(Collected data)
====
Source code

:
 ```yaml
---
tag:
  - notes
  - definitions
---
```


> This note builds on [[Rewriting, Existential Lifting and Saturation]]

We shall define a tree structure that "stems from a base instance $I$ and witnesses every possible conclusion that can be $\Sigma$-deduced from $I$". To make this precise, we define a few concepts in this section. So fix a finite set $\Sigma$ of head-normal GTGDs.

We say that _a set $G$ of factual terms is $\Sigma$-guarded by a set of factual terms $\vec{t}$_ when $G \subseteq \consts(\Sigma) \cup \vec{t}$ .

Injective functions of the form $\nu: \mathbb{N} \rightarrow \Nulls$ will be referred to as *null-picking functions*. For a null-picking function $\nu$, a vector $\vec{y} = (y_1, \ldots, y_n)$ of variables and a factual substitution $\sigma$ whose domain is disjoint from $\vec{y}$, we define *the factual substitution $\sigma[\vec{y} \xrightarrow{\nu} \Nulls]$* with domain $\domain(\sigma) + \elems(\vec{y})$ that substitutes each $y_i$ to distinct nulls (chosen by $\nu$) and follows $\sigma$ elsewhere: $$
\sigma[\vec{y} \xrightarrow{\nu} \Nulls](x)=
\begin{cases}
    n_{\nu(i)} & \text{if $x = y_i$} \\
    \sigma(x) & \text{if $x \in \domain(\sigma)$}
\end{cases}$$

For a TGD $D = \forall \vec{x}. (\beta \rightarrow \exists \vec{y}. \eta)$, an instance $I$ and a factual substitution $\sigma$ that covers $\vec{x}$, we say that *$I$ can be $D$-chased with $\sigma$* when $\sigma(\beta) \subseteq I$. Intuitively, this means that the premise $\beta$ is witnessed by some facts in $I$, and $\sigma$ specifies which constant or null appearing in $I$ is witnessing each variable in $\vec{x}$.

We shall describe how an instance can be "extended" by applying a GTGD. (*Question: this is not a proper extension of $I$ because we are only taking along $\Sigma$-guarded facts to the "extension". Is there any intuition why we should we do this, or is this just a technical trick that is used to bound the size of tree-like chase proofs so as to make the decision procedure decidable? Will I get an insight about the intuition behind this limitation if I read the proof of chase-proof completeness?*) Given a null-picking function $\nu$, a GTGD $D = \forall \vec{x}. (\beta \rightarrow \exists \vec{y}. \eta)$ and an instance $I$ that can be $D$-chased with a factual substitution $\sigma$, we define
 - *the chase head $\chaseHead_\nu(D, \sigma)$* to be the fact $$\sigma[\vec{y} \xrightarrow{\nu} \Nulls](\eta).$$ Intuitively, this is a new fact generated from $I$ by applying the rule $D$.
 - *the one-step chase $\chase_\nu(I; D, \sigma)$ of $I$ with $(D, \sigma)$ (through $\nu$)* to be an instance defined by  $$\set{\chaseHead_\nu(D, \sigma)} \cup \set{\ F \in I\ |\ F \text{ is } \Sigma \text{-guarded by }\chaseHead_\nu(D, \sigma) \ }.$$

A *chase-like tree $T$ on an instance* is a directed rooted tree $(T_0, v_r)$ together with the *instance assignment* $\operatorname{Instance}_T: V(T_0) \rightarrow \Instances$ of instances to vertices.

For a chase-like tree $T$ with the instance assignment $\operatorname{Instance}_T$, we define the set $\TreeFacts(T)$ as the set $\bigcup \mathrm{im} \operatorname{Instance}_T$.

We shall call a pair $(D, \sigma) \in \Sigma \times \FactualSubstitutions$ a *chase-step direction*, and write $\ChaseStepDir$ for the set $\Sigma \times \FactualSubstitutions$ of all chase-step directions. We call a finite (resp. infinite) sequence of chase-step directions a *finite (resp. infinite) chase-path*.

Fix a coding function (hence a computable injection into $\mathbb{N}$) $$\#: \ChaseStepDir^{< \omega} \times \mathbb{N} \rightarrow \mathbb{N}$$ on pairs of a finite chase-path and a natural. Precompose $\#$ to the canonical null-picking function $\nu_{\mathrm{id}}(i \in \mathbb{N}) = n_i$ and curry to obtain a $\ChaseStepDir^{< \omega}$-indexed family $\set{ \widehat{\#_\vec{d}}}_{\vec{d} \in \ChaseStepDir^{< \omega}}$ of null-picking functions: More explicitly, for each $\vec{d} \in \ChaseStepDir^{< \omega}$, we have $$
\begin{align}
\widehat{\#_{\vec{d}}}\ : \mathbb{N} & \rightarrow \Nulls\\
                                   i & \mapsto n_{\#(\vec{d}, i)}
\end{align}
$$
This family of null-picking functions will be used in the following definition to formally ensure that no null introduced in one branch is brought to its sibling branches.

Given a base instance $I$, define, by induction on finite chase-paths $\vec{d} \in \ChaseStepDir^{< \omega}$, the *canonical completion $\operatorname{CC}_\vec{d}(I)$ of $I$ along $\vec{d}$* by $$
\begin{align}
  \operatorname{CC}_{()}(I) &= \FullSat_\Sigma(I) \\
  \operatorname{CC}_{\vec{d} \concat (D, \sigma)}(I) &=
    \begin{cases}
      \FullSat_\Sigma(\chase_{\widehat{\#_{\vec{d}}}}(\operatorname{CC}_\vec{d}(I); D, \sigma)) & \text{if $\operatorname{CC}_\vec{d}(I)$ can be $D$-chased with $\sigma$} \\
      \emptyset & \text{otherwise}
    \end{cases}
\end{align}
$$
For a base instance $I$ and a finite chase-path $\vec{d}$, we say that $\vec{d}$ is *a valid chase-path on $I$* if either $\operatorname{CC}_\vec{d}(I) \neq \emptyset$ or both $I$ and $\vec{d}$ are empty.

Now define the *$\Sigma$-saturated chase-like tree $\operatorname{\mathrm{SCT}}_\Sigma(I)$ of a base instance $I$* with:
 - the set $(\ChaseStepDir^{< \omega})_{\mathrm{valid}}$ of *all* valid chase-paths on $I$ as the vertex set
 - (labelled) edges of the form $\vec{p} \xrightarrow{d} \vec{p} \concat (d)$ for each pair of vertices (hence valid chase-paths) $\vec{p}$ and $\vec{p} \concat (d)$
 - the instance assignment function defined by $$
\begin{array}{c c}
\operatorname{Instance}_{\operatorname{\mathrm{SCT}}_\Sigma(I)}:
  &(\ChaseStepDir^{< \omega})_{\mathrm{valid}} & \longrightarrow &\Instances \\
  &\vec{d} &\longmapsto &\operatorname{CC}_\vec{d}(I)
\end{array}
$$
====
Would you copy out each line of the records above where the word "valid" occurs?

**Written answer**
For a base instance $I$ and a finite chase-path $\vec{d}$, we say that $\vec{d}$ is *a valid chase-path on $I$* if either $\operatorname{CC}_\vec{d}(I) \neq \emptyset$ or both $I$ and $\vec{d}$ are empty.
 - the set $(\ChaseStepDir^{< \omega})_{\mathrm{valid}}$ of *all* valid chase-paths on $I$ as the vertex set
 - (labelled) edges of the form $\vec{p} \xrightarrow{d} \vec{p} \concat (d)$ for each pair of vertices (hence valid chase-paths) $\vec{p}$ and $\vec{p} \concat (d)$
  &(\ChaseStepDir^{< \omega})_{\mathrm{valid}} & \longrightarrow &\Instances \\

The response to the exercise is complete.